An interesting article about an issue that was not widely examined in the
Microsoft antitrust trial:

http://www.byte.com/documents/s=1115/byt20010824s0001/0827_hacker.html

It's about the way Microsoft licenses it's software to OEM's like
Dell and Gateway, that prevents non-microsoft OS's to be installed as a
dual-boot option on newly shipped PC's.

These secret MS-to-OEM licenses (not the EULA license!) have a provision
that  the pre-installed Microsoft-OS must be loaded by a Microsoft
bootloader only. And, the license agreement of the bootloader, states
that that bootloader may  only be used for booting Microsoft operating
systems. 

This prevents that any OEM can ship a dual-boot system with Windows and 
another OS. This is needed by alternative OS manufacturers (be it linux, 
FreeBSD or BeOS) to give any reasonable way to market a different  OS,
and allow it to gain marketshare.
Most joe-sixpack users of PC's don't know that there exists something 
besides windows. They will only use what is preinstalled, and are not 
going to do extra steps to buy, download and install alternative OS's.
This means that most people also won't have the chance to test
alternative operating systems. Installing afterwards will also give more
problems than a finetuned linux install that an OEM could deliver, where
everything would work first time you turn it on.

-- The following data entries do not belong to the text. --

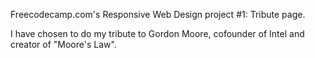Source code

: Freecodecamp.com's Responsive Web Design project #1: Tribute page.

I have chosen to do my tribute to Gordon Moore, cofounder of Intel and creator of "Moore's Law".

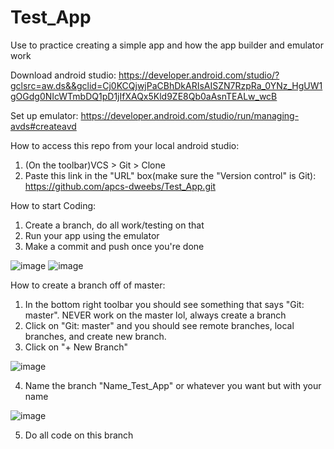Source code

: # Test_App
Use to practice creating a simple app and how the app builder and emulator work

Download android studio: https://developer.android.com/studio/?gclsrc=aw.ds&&gclid=Cj0KCQjwjPaCBhDkARIsAISZN7RzpRa_0YNz_HgUW1gOGdg0NIcWTmbDQ1pD1jIfXAQx5Kld9ZE8Qb0aAsnTEALw_wcB

Set up emulator: https://developer.android.com/studio/run/managing-avds#createavd

How to access this repo from your local android studio:
1. (On the toolbar)VCS > Git > Clone
2. Paste this link in the "URL" box(make sure the "Version control" is Git): https://github.com/apcs-dweebs/Test_App.git

How to start Coding:
1. Create a branch, do all work/testing on that
2. Run your app using the emulator
3. Make a commit and push once you're done

![image](https://user-images.githubusercontent.com/51178331/112691252-69990d80-8e53-11eb-8acf-b2bb17f23119.png)
![image](https://user-images.githubusercontent.com/51178331/112691277-7453a280-8e53-11eb-897b-2ae6658215af.png)


How to create a branch off of master:
1. In the bottom right toolbar you should see something that says "Git: master". NEVER work on the master lol, always create a branch
2. Click on "Git: master" and you should see remote branches, local branches, and create new branch.
3. Click on "+ New Branch"

![image](https://user-images.githubusercontent.com/51178331/112691067-20e15480-8e53-11eb-8483-1663e497f439.png)

4. Name the branch "Name_Test_App" or whatever you want but with your name 

![image](https://user-images.githubusercontent.com/51178331/112691163-45d5c780-8e53-11eb-86c7-f71e2dbb0911.png)

5. Do all code on this branch


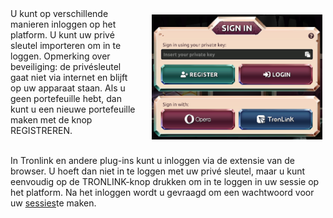 <img align="right" style="padding:10px 5px 15px 20px;" height="200" src="../_media/login.png">
U kunt op verschillende manieren inloggen op het platform. U kunt uw privé sleutel importeren om in te loggen. Opmerking over beveiliging: de privésleutel gaat niet via internet en blijft op uw apparaat staan. Als u geen portefeuille hebt, dan kunt u een nieuwe portefeuille maken met de knop REGISTREREN.<br><br>

In Tronlink en andere plug-ins kunt u inloggen via de extensie van de browser. U hoeft dan niet in te loggen met uw privé sleutel, maar u kunt eenvoudig op de TRONLINK-knop drukken om in te loggen in uw sessie op het platform. Na het inloggen wordt u gevraagd om een wachtwoord voor uw [sessies](./sessions.md "sessions")te maken.

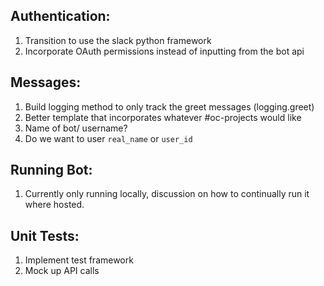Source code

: 
## Authentication:
1. Transition to use the slack python framework
2. Incorporate OAuth permissions instead of inputting from the bot api 
 
## Messages:
1. Build logging method to only track the greet messages (logging.greet)
2. Better template that incorporates whatever #oc-projects would like
3. Name of bot/ username?
4. Do we want to user `real_name` or `user_id`

## Running Bot:
1. Currently only running locally, discussion on how to continually run it where hosted.

## Unit Tests:
1. Implement test framework 
2. Mock up API calls
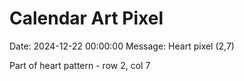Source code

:# Calendar Art Pixel

Date: 2024-12-22 00:00:00
Message: Heart pixel (2,7)

Part of heart pattern - row 2, col 7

So, if a OEM like Dell or Gateway wants to give people an option to boot
into either Linux or Windows, that is not possible, Microsoft will
threaten them by either increasing licensing fees, withdrawing support,
or whatever argument they can make to convice them to stick to a
Microsoft OS only.

Be, Inc, a company that made the BeOS, found this out some time ago, 
when giving OEM's an option to include a preinstalled BeOS installation
for free, besides windows (dual boot). There was a lot of enthusiasm  at
the OEM's, but once the Microsoft lawyers visted the OEM, and 
explained their licensing terms again, they all had to refuse the  offer
of Be, Inc.

The interesting thing is that the U.S. antitrust trial was mainly about
the browser integration issue, while this bootloader control issue, is
much more clear case of anticompetitive behaviour.